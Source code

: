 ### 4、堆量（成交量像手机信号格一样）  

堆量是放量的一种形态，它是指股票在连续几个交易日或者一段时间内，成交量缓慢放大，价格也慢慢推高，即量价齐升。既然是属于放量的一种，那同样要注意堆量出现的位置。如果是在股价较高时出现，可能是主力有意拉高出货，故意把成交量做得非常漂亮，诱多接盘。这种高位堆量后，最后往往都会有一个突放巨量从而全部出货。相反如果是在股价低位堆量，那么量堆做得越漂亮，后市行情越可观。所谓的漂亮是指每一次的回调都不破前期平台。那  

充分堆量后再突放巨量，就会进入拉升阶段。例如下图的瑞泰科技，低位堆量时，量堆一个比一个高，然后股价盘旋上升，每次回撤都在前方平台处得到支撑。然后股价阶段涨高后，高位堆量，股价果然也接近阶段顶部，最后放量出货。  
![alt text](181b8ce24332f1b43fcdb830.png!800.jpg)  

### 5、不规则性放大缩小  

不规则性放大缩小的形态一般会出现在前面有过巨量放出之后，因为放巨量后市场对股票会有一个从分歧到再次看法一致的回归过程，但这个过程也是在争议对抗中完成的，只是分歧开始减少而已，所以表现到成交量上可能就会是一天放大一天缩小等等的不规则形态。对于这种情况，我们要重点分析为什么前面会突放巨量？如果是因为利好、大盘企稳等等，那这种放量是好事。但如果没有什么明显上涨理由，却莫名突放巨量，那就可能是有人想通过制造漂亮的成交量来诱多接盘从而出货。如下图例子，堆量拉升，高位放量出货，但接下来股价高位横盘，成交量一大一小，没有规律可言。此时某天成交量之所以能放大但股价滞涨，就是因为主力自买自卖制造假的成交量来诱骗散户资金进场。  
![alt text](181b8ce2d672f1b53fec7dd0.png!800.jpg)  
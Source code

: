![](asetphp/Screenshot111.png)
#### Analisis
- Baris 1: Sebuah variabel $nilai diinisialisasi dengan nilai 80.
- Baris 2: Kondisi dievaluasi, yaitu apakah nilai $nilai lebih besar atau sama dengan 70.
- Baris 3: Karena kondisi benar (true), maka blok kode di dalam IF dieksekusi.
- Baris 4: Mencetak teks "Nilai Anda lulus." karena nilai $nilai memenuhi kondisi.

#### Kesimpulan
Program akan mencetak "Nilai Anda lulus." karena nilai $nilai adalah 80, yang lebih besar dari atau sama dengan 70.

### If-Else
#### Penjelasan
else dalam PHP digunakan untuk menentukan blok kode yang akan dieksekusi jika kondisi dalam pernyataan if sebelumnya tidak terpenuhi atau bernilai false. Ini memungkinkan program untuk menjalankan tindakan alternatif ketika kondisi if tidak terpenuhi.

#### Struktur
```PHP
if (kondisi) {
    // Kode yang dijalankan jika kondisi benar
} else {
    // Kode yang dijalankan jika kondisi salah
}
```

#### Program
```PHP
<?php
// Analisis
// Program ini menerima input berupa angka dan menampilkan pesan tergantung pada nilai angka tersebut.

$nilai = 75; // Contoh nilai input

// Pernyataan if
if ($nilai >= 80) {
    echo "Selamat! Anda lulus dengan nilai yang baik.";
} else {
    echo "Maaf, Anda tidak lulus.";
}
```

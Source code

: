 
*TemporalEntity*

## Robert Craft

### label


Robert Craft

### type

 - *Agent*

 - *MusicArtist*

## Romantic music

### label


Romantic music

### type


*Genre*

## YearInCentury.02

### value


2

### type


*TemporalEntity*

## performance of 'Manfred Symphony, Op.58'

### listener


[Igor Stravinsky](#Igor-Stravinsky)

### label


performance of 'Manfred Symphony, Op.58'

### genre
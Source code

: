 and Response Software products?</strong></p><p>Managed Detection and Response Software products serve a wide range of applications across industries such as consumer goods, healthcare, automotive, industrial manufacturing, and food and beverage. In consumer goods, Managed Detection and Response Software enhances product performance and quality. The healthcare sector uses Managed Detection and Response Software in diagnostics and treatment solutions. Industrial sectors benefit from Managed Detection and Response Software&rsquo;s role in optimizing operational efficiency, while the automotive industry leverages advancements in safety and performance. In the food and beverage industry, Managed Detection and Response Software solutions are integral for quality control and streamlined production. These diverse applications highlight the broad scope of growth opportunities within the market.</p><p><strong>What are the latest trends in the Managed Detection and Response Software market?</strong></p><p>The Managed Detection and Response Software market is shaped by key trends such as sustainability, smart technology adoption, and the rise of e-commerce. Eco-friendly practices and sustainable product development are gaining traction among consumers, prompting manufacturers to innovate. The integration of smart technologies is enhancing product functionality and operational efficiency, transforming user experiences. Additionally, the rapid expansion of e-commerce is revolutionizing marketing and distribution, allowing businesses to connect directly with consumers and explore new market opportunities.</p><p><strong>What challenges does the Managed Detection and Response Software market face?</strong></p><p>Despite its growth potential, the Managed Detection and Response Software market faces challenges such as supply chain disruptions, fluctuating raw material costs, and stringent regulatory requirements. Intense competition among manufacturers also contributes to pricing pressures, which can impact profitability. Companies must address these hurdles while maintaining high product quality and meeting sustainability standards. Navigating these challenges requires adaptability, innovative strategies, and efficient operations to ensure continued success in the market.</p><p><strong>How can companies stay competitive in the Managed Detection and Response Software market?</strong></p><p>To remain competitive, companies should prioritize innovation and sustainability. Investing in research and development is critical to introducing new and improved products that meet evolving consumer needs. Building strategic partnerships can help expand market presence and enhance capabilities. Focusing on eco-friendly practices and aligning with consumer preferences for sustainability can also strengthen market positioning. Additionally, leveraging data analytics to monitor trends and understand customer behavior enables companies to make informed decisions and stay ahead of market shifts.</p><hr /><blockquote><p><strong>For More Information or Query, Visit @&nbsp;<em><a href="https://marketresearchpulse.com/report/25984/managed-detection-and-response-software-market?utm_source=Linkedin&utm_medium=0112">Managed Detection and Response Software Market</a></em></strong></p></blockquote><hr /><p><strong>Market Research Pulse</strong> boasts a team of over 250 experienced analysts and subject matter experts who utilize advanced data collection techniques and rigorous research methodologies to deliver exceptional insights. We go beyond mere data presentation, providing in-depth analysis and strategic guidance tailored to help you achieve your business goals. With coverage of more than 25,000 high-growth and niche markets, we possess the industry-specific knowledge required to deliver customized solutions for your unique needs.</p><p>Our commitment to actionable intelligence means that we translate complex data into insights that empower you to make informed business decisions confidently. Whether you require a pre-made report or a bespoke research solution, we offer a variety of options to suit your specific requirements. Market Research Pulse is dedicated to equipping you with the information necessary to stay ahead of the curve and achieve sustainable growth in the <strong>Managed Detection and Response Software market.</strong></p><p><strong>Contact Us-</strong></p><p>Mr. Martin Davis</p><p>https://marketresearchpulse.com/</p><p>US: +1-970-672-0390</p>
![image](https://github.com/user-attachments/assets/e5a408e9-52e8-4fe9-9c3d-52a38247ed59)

Required action >> Set down the whole listing once more, exactly as it appears.

Solution to this exercise >>
Source code

: ### 4、堆量（成交量像手机信号格一样）  

堆量是放量的一种形态，它是指股票在连续几个交易日或者一段时间内，成交量缓慢放大，价格也慢慢推高，即量价齐升。既然是属于放量的一种，那同样要注意堆量出现的位置。如果是在股价较高时出现，可能是主力有意拉高出货，故意把成交量做得非常漂亮，诱多接盘。这种高位堆量后，最后往往都会有一个突放巨量从而全部出货。相反如果是在股价低位堆量，那么量堆做得越漂亮，后市行情越可观。所谓的漂亮是指每一次的回调都不破前期平台。那  

充分堆量后再突放巨量，就会进入拉升阶段。例如下图的瑞泰科技，低位堆量时，量堆一个比一个高，然后股价盘旋上升，每次回撤都在前方平台处得到支撑。然后股价阶段涨高后，高位堆量，股价果然也接近阶段顶部，最后放量出货。  
![alt text](181b8ce24332f1b43fcdb830.png!800.jpg)  

### 5、不规则性放大缩小  

不规则性放大缩小的形态一般会出现在前面有过巨量放出之后，因为放巨量后市场对股票会有一个从分歧到再次看法一致的回归过程，但这个过程也是在争议对抗中完成的，只是分歧开始减少而已，所以表现到成交量上可能就会是一天放大一天缩小等等的不规则形态。对于这种情况，我们要重点分析为什么前面会突放巨量？如果是因为利好、大盘企稳等等，那这种放量是好事。但如果没有什么明显上涨理由，却莫名突放巨量，那就可能是有人想通过制造漂亮的成交量来诱多接盘从而出货。如下图例子，堆量拉升，高位放量出货，但接下来股价高位横盘，成交量一大一小，没有规律可言。此时某天成交量之所以能放大但股价滞涨，就是因为主力自买自卖制造假的成交量来诱骗散户资金进场。  
![alt text](181b8ce2d672f1b53fec7dd0.png!800.jpg)  
Source code

:![](asetphp/Screenshot111.png)
#### Analisis
- Baris 1: Sebuah variabel $nilai diinisialisasi dengan nilai 80.
- Baris 2: Kondisi dievaluasi, yaitu apakah nilai $nilai lebih besar atau sama dengan 70.
- Baris 3: Karena kondisi benar (true), maka blok kode di dalam IF dieksekusi.
- Baris 4: Mencetak teks "Nilai Anda lulus." karena nilai $nilai memenuhi kondisi.

#### Kesimpulan
Program akan mencetak "Nilai Anda lulus." karena nilai $nilai adalah 80, yang lebih besar dari atau sama dengan 70.

### If-Else
#### Penjelasan
else dalam PHP digunakan untuk menentukan blok kode yang akan dieksekusi jika kondisi dalam pernyataan if sebelumnya tidak terpenuhi atau bernilai false. Ini memungkinkan program untuk menjalankan tindakan alternatif ketika kondisi if tidak terpenuhi.

#### Struktur
```PHP
if (kondisi) {
    // Kode yang dijalankan jika kondisi benar
} else {
    // Kode yang dijalankan jika kondisi salah
}
```

#### Program
```PHP
<?php
// Analisis
// Program ini menerima input berupa angka dan menampilkan pesan tergantung pada nilai angka tersebut.

$nilai = 75; // Contoh nilai input

// Pernyataan if
if ($nilai >= 80) {
    echo "Selamat! Anda lulus dengan nilai yang baik.";
} else {
    echo "Maaf, Anda tidak lulus.";
}
```

Source code

: 
*TemporalEntity*

## Robert Craft

### label


Robert Craft

### type

 - *Agent*

 - *MusicArtist*

## Romantic music

### label


Romantic music

### type


*Genre*

## YearInCentury.02

### value


2

### type


*TemporalEntity*

## performance of 'Manfred Symphony, Op.58'

### listener


[Igor Stravinsky](#Igor-Stravinsky)

### label


performance of 'Manfred Symphony, Op.58'

### genre
Source code

: and Response Software products?</strong></p><p>Managed Detection and Response Software products serve a wide range of applications across industries such as consumer goods, healthcare, automotive, industrial manufacturing, and food and beverage. In consumer goods, Managed Detection and Response Software enhances product performance and quality. The healthcare sector uses Managed Detection and Response Software in diagnostics and treatment solutions. Industrial sectors benefit from Managed Detection and Response Software&rsquo;s role in optimizing operational efficiency, while the automotive industry leverages advancements in safety and performance. In the food and beverage industry, Managed Detection and Response Software solutions are integral for quality control and streamlined production. These diverse applications highlight the broad scope of growth opportunities within the market.</p><p><strong>What are the latest trends in the Managed Detection and Response Software market?</strong></p><p>The Managed Detection and Response Software market is shaped by key trends such as sustainability, smart technology adoption, and the rise of e-commerce. Eco-friendly practices and sustainable product development are gaining traction among consumers, prompting manufacturers to innovate. The integration of smart technologies is enhancing product functionality and operational efficiency, transforming user experiences. Additionally, the rapid expansion of e-commerce is revolutionizing marketing and distribution, allowing businesses to connect directly with consumers and explore new market opportunities.</p><p><strong>What challenges does the Managed Detection and Response Software market face?</strong></p><p>Despite its growth potential, the Managed Detection and Response Software market faces challenges such as supply chain disruptions, fluctuating raw material costs, and stringent regulatory requirements. Intense competition among manufacturers also contributes to pricing pressures, which can impact profitability. Companies must address these hurdles while maintaining high product quality and meeting sustainability standards. Navigating these challenges requires adaptability, innovative strategies, and efficient operations to ensure continued success in the market.</p><p><strong>How can companies stay competitive in the Managed Detection and Response Software market?</strong></p><p>To remain competitive, companies should prioritize innovation and sustainability. Investing in research and development is critical to introducing new and improved products that meet evolving consumer needs. Building strategic partnerships can help expand market presence and enhance capabilities. Focusing on eco-friendly practices and aligning with consumer preferences for sustainability can also strengthen market positioning. Additionally, leveraging data analytics to monitor trends and understand customer behavior enables companies to make informed decisions and stay ahead of market shifts.</p><hr /><blockquote><p><strong>For More Information or Query, Visit @&nbsp;<em><a href="https://marketresearchpulse.com/report/25984/managed-detection-and-response-software-market?utm_source=Linkedin&utm_medium=0112">Managed Detection and Response Software Market</a></em></strong></p></blockquote><hr /><p><strong>Market Research Pulse</strong> boasts a team of over 250 experienced analysts and subject matter experts who utilize advanced data collection techniques and rigorous research methodologies to deliver exceptional insights. We go beyond mere data presentation, providing in-depth analysis and strategic guidance tailored to help you achieve your business goals. With coverage of more than 25,000 high-growth and niche markets, we possess the industry-specific knowledge required to deliver customized solutions for your unique needs.</p><p>Our commitment to actionable intelligence means that we translate complex data into insights that empower you to make informed business decisions confidently. Whether you require a pre-made report or a bespoke research solution, we offer a variety of options to suit your specific requirements. Market Research Pulse is dedicated to equipping you with the information necessary to stay ahead of the curve and achieve sustainable growth in the <strong>Managed Detection and Response Software market.</strong></p><p><strong>Contact Us-</strong></p><p>Mr. Martin Davis</p><p>https://marketresearchpulse.com/</p><p>US: +1-970-672-0390</p>
![image](https://github.com/user-attachments/assets/e5a408e9-52e8-4fe9-9c3d-52a38247ed59)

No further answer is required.